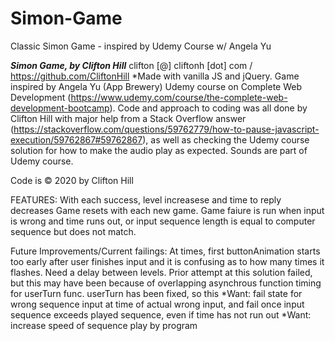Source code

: # Simon-Game
Classic Simon Game - inspired by Udemy Course w/ Angela Yu

*****Simon Game, by Clifton Hill*****
clifton [@] cliftonh [dot] com / https://github.com/CliftonHill
*Made with vanilla JS and jQuery. Game inspired by Angela Yu (App Brewery) Udemy course on Complete Web Development (https://www.udemy.com/course/the-complete-web-development-bootcamp). Code and approach to coding was all done by Clifton Hill with major help from a Stack Overflow answer (https://stackoverflow.com/questions/59762779/how-to-pause-javascript-execution/59762867#59762867), as well as checking the Udemy course solution for how to make the audio play as expected. Sounds are part of Udemy course.

Code is © 2020 by Clifton Hill

FEATURES:
With each success, level increasese and time to reply decreases
Game resets with each new game.
Game faiure is run when input is wrong and time runs out, or input sequence length is equal to computer sequence but does not match.

Future Improvements/Current failings:
At times, first buttonAnimation starts too early after user finishes input and it is confusing as to how many times it flashes. Need a delay between levels. Prior attempt at this solution failed, but this may have been because of overlapping asynchrous function timing for userTurn func. userTurn has been fixed, so this
*Want: fail state for wrong sequence input at time of actual wrong input, and fail once input sequence exceeds played sequence, even if time has not run out
*Want: increase speed of sequence play by program


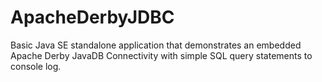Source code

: # ApacheDerbyJDBC
Basic Java SE standalone application that demonstrates an embedded Apache Derby JavaDB Connectivity with simple SQL query statements to console log. 
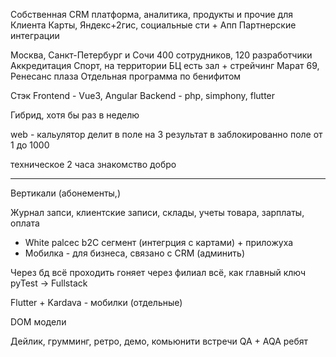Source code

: Собственная CRM платформа, аналитика, продукты и прочие для Клиента 
Карты, Яндекс+2гис, социальные сти + Апп
Партнерские интеграции

Москва, Санкт-Петербург и Сочи
400 сотрудников, 120 разработчики
Аккредитация
Спорт, на территории БЦ есть зал + стрейчинг
Марат 69, Ренесанс плаза
Отдельная программа по бенифитом

Стэк
Frontend - Vue3, Angular
Backend - php, simphony, flutter

Гибрид, хотя бы раз в неделю

web - кальулятор
делит в поле на 3
результат в заблокированно поле
от 1 до 1000

техническое 2 часа
знакомство добро

_______
Вертикали
(абонементы,)

Журнал запси, клиентские записи, склады, учеты товара, зарплаты, оплата
+ White palcec b2C сегмент (интегрция с картами) + приложуха
+ Мобилка - для бизнеса, связано с CRM (админить)

Через бд всё проходить гоняет через филиал всё, как главный ключ
pyTest -> Fullstack

Flutter + Kardava - мобилки (отдельные)

DOM модели

Дейлик, грумминг, ретро, демо, комьюнити встречи QA + AQA ребят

::::::::::

Could you write out every line above exactly as it stands, with no images?

Source code

: # Simon-Game
Classic Simon Game - inspired by Udemy Course w/ Angela Yu

*****Simon Game, by Clifton Hill*****
clifton [@] cliftonh [dot] com / https://github.com/CliftonHill
*Made with vanilla JS and jQuery. Game inspired by Angela Yu (App Brewery) Udemy course on Complete Web Development (https://www.udemy.com/course/the-complete-web-development-bootcamp). Code and approach to coding was all done by Clifton Hill with major help from a Stack Overflow answer (https://stackoverflow.com/questions/59762779/how-to-pause-javascript-execution/59762867#59762867), as well as checking the Udemy course solution for how to make the audio play as expected. Sounds are part of Udemy course.

Code is © 2020 by Clifton Hill

FEATURES:
With each success, level increasese and time to reply decreases
Game resets with each new game.
Game faiure is run when input is wrong and time runs out, or input sequence length is equal to computer sequence but does not match.

Future Improvements/Current failings:
At times, first buttonAnimation starts too early after user finishes input and it is confusing as to how many times it flashes. Need a delay between levels. Prior attempt at this solution failed, but this may have been because of overlapping asynchrous function timing for userTurn func. userTurn has been fixed, so this
*Want: fail state for wrong sequence input at time of actual wrong input, and fail once input sequence exceeds played sequence, even if time has not run out
*Want: increase speed of sequence play by program


Source code

: # ApacheDerbyJDBC
Basic Java SE standalone application that demonstrates an embedded Apache Derby JavaDB Connectivity with simple SQL query statements to console log. 
Source code

: Собственная CRM платформа, аналитика, продукты и прочие для Клиента 
Карты, Яндекс+2гис, социальные сти + Апп
Партнерские интеграции

Москва, Санкт-Петербург и Сочи
400 сотрудников, 120 разработчики
Аккредитация
Спорт, на территории БЦ есть зал + стрейчинг
Марат 69, Ренесанс плаза
Отдельная программа по бенифитом

Стэк
Frontend - Vue3, Angular
Backend - php, simphony, flutter

Гибрид, хотя бы раз в неделю

web - кальулятор
делит в поле на 3
результат в заблокированно поле
от 1 до 1000

техническое 2 часа
знакомство добро

_______
Вертикали
(абонементы,)

Журнал запси, клиентские записи, склады, учеты товара, зарплаты, оплата
+ White palcec b2C сегмент (интегрция с картами) + приложуха
+ Мобилка - для бизнеса, связано с CRM (админить)

Через бд всё проходить гоняет через филиал всё, как главный ключ
pyTest -> Fullstack

Flutter + Kardava - мобилки (отдельные)

DOM модели

Дейлик, грумминг, ретро, демо, комьюнити встречи QA + AQA ребят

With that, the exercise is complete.